Musharraf reaparece após renúncia e diz que não sairá do Paquistão

ISLAMABAD - O ex-presidente do Paquistão, Pervez Musharraf, que renunciou em agosto antes de o governo iniciar um processo de destituição contra ele, disse, após semanas de silêncio, que não pretende se exilar, informou hoje o canal privado Dawn.

EFE |

"Não tenho planos de sair do Paquistão", disse o ex-general, em conversa com um jornalista da rede de televisão.

O ex-presidente disse que está considerando ofertas de institutos de pesquisa política e instituições para oferecer conferências no exterior, mas disse que não tomará nenhuma decisão até que a situação no país se acalme.

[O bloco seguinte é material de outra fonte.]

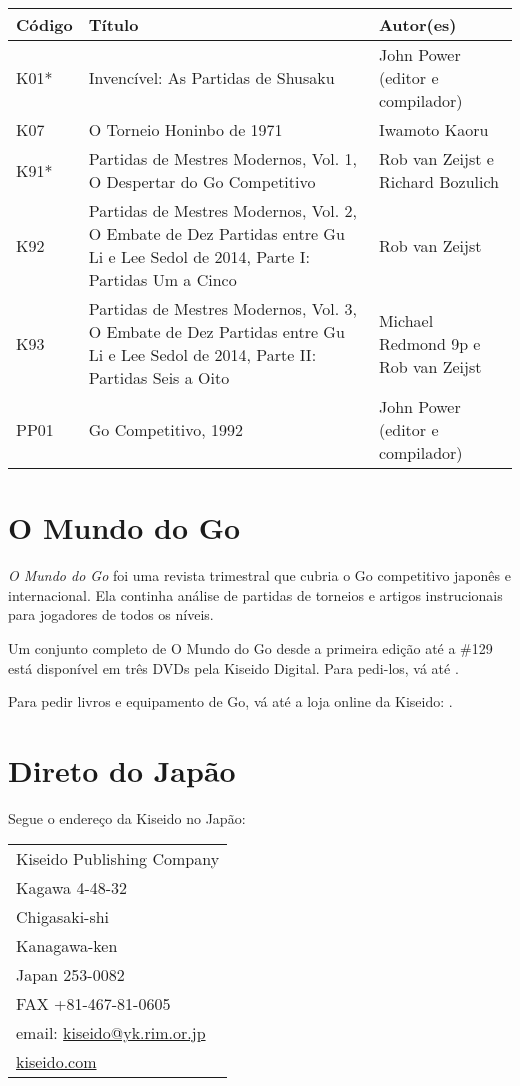 \begin{longtable}{l|p{55mm}|p{55mm}} 
    \hline
    \textbf{Código} & \textbf{Título} & \textbf{Autor(es)} \\
    \hline \hline
    K01* & Invencível: As Partidas de Shusaku & John Power (editor e compilador) \\
    \hline
    K07 & O Torneio Honinbo de 1971 & Iwamoto Kaoru \\
    \hline
    K91* & Partidas de Mestres Modernos, Vol. 1, O Despertar do Go Competitivo & Rob van Zeijst e Richard Bozulich \\
    \hline
    K92 & Partidas de Mestres Modernos, Vol. 2, O Embate de Dez Partidas entre Gu Li e Lee Sedol de 2014, Parte I: Partidas Um a Cinco & Rob van Zeijst \\
    \hline
    K93 & Partidas de Mestres Modernos, Vol. 3, O Embate de Dez Partidas entre Gu Li e Lee Sedol de 2014, Parte II: Partidas Seis a Oito & Michael Redmond 9p e Rob van Zeijst \\
    \hline
    PP01 & Go Competitivo, 1992 & John Power (editor e compilador) \\
    \hline
\end{longtable}

\section{O Mundo do Go}

\emph{O Mundo do Go} foi uma revista trimestral que cubria o Go competitivo japonês e internacional. Ela continha análise de partidas de torneios e artigos instrucionais para jogadores de todos os níveis.

Um conjunto completo de O Mundo do Go desde a primeira edição até a \#129 está disponível em três DVDs pela Kiseido Digital. Para pedi-los, vá até \href{https://www.kiseidodigital.com}{}.

Para pedir livros e equipamento de Go, vá até a loja online da Kiseido: \href{https://www.kiseido.com}{}.

\pagebreak

\section{Direto do Japão}

Segue o endereço da Kiseido no Japão:

\bigskip
\bigskip

\begin{tabular}{l}
    \hline
    Kiseido Publishing Company \\
    Kagawa 4-48-32 \\
    Chigasaki-shi \\
    Kanagawa-ken \\
    Japan 253-0082 \\
    FAX +81-467-81-0605 \\
    email: \href{mailto:kiseido@yk.rim.or.jp}{kiseido@yk.rim.or.jp} \\
    \href{https://www.kiseido.com}{kiseido.com} \\
    \hline
\end{tabular}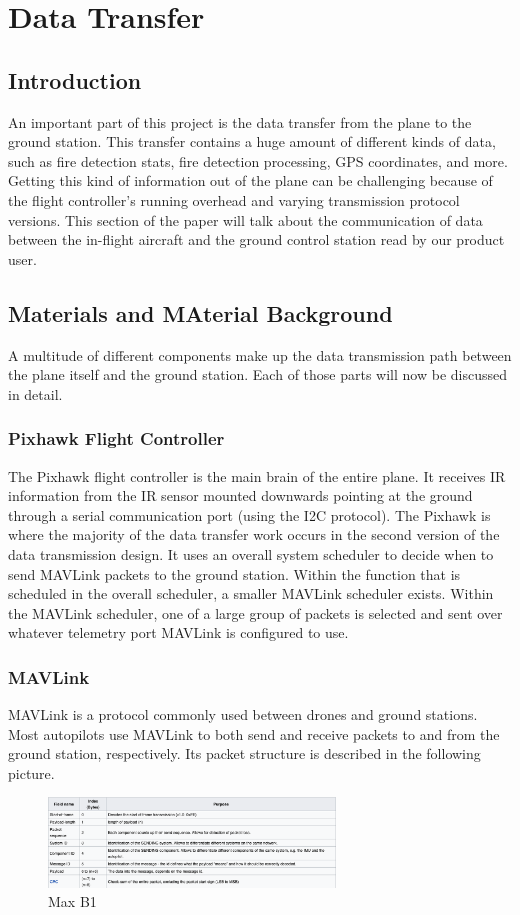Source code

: \documentclass[12pt,journal,compsoc]{IEEEtran}
\begin{document}
\section{Data Transfer}
\subsection{Introduction}
An important part of this project is the data transfer from the plane to the ground station. This transfer contains a huge amount of different kinds of data, such as fire detection stats, fire detection processing, GPS coordinates, and more. Getting this kind of information out of the plane can be challenging because of the flight controller's running overhead and varying transmission protocol versions. This section of the paper will talk about the communication of data between the in-flight aircraft and the ground control station read by our product user.

\subsection{Materials and MAterial Background}
A multitude of different components make up the data transmission path between the plane itself and the ground station. Each of those parts will now be discussed in detail.
\subsubsection{Pixhawk Flight Controller}
The Pixhawk flight controller is the main brain of the entire plane. It receives IR information from the IR sensor mounted downwards pointing at the ground through a serial communication port (using the I2C protocol). The Pixhawk is where the majority of the data transfer work occurs in the second version of the data transmission design. It uses an overall system scheduler to decide when to send MAVLink packets to the ground station. Within the function that is scheduled in the overall scheduler, a smaller MAVLink scheduler exists. Within the MAVLink scheduler, one of a large group of packets is selected and sent over whatever telemetry port MAVLink is configured to use.
\subsubsection{MAVLink}
MAVLink is a protocol commonly used between drones and ground stations. Most autopilots use MAVLink to both send and receive packets to and from the ground station, respectively. Its packet structure is described in the following picture.
\begin{figure}[h!]
\hspace*{0cm}
\centering
\includegraphics[width=3in]{MavlinkStructure.png}
\caption{Max B1}
\label{mavStruct}
\end{figure}
\end{document}
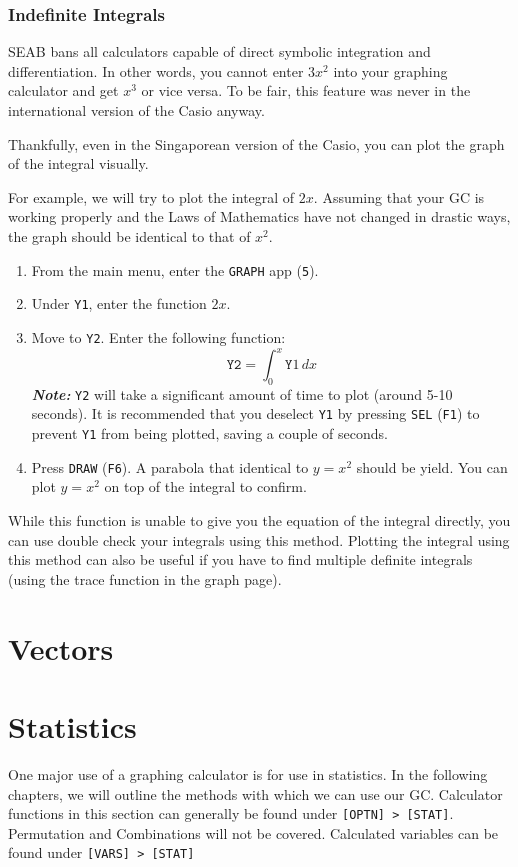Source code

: \documentclass[a5paper,draft]{memoir}
\def\code#1{\texttt{#1}}
\def\note#1{\textbf{\textit{Note:}} #1}
\begin{document}
\subsection{Indefinite Integrals}
SEAB bans all calculators capable of direct symbolic integration and differentiation. In other words, you cannot enter $3x^2$ into your graphing calculator and get $x^3$ or vice versa. To be fair, this feature was never in the international version of the Casio anyway.

Thankfully, even in the Singaporean version of the Casio, you can plot the graph of the integral visually.

For example, we will try to plot the integral of $2x$. Assuming that your GC is working properly and the Laws of Mathematics have not changed in drastic ways, the graph should be identical to that of $x^2$.

\begin{enumerate}
	\item From the main menu, enter the \code{GRAPH} app (\code{5}).
	\item Under \code{Y1}, enter the function $2x$.
	\item Move to \code{Y2}. Enter the following function:
	\begin{equation*}
	\code{Y2}=\int_{0}^{x} \code{Y}1 \, dx
	\end{equation*}
	\note{\code{Y2} will take a significant amount of time to plot (around 5-10 seconds). It is recommended that you deselect \code{Y1} by pressing \code{SEL} (\code{F1}) to prevent \code{Y1} from being plotted, saving a couple of seconds.}
	\item Press \code{DRAW} (\code{F6}). A parabola that identical to $y=x^2$ should be yield. You can plot $y=x^2$ on top of the integral to confirm.
\end{enumerate}

While this function is unable to give you the equation of the integral directly, you can use double check your integrals using this method. Plotting the integral using this method can also be useful if you have to find multiple definite integrals (using the trace function in the graph page).

\chapter{Vectors} \label{vectors}

\chapter{Statistics}
One major use of a graphing calculator is for use in statistics. In the following chapters, we will outline the methods with which we can use our GC. Calculator functions in this section can generally be found under \code{[OPTN] > [STAT]}. Permutation and Combinations will not be covered. Calculated variables can be found under \code{[VARS] > [STAT]}
\end{document}
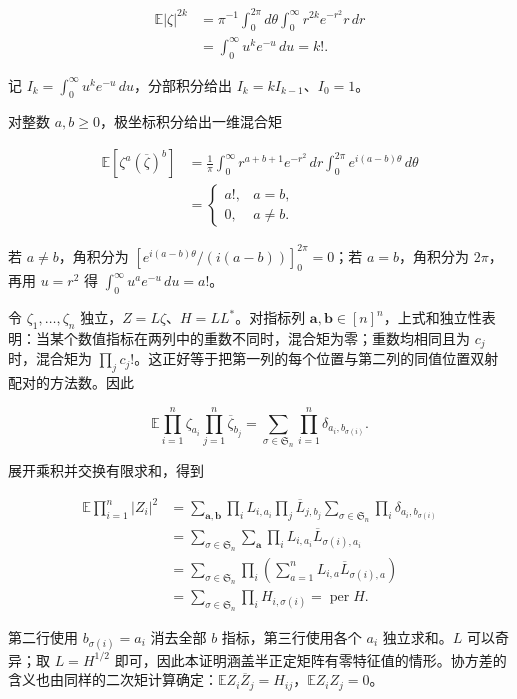 \documentclass[11pt,a4paper]{article}
\begin{document}
\[
\begin{aligned}
\mathbb E|\zeta|^{2k}
&=\pi^{-1}\int_0^{2\pi}\!d\theta\int_0^{\infty}r^{2k}e^{-r^2}r\,dr\\
&=\int_0^{\infty}u^ke^{-u}\,du=k!.
\end{aligned}
\]

记 \(I_k=\int_0^\infty u^ke^{-u}\,du\)，分部积分给出 \(I_k=kI_{k-1}\)、\(I_0=1\)。

对整数 \(a,b\ge0\)，极坐标积分给出一维混合矩

\[
\begin{aligned}
\mathbb E[\zeta^a(\overline\zeta)^b]
&=\frac1\pi\int_0^\infty r^{a+b+1}e^{-r^2}\,dr
\int_0^{2\pi}e^{i(a-b)\theta}\,d\theta\\
&=\begin{cases}a!,&a=b,\\0,&a\ne b.\end{cases}
\end{aligned}
\]

若 \(a\ne b\)，角积分为 \([e^{i(a-b)\theta}/(i(a-b))]_0^{2\pi}=0\)；若 \(a=b\)，角积分为 \(2\pi\)，再用 \(u=r^2\) 得 \(\int_0^\infty u^ae^{-u}\,du=a!\)。

令 \(\zeta_1,\ldots,\zeta_n\) 独立，\(Z=L\zeta\)、\(H=LL^*\)。对指标列 \(\boldsymbol a,\boldsymbol b\in[n]^n\)，上式和独立性表明：当某个数值指标在两列中的重数不同时，混合矩为零；重数均相同且为 \(c_j\) 时，混合矩为 \(\prod_jc_j!\)。这正好等于把第一列的每个位置与第二列的同值位置双射配对的方法数。因此

\[
\mathbb E\prod_{i=1}^n\zeta_{a_i}\prod_{j=1}^n\overline\zeta_{b_j}
=\sum_{\sigma\in \mathfrak S_n}\prod_{i=1}^n\delta_{a_i,b_{\sigma(i)}}.
\]

展开乘积并交换有限求和，得到

\[
\begin{aligned}
\mathbb E\prod_{i=1}^n|Z_i|^2
&=\sum_{\boldsymbol a,\boldsymbol b}
\prod_iL_{i,a_i}\prod_j\overline L_{j,b_j}
\sum_{\sigma\in \mathfrak S_n}\prod_i\delta_{a_i,b_{\sigma(i)}}\\
&=\sum_{\sigma\in \mathfrak S_n}\sum_{\boldsymbol a}
\prod_i L_{i,a_i}\overline L_{\sigma(i),a_i}\\
&=\sum_{\sigma\in \mathfrak S_n}\prod_i
\left(\sum_{a=1}^nL_{i,a}\overline L_{\sigma(i),a}\right)\\
&=\sum_{\sigma\in \mathfrak S_n}\prod_iH_{i,\sigma(i)}
=\operatorname{per}H.
\end{aligned}
\]

第二行使用 \(b_{\sigma(i)}=a_i\) 消去全部 \(b\) 指标，第三行使用各个 \(a_i\) 独立求和。\(L\) 可以奇异；取 \(L=H^{1/2}\) 即可，因此本证明涵盖半正定矩阵有零特征值的情形。协方差的含义也由同样的二次矩计算确定：\(\mathbb EZ_i\overline Z_j=H_{ij}\)，\(\mathbb EZ_iZ_j=0\)。
\end{document}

Musharraf, que foi presidente durante quase nove anos e comandou o Exército até novembro de 2007, disse que o combate ao terrorismo deve continuar "com todo o poder", e considerou bem-sucedida a operação militar na região tribal de Bajaur, na fronteira com o Afeganistão.

Em 18 de agosto, Musharraf anunciou sua renúncia, após defender seu legado em discurso televisionado à nação e responder às críticas da coalizão governamental liderada pelo Partido Popular do Paquistão (PPP), que estava a ponto de iniciar um processo de impugnação parlamentar contra ele.

Desde aquele dia, o ex-presidente não tinha realizado nenhuma declaração pública, nem à imprensa.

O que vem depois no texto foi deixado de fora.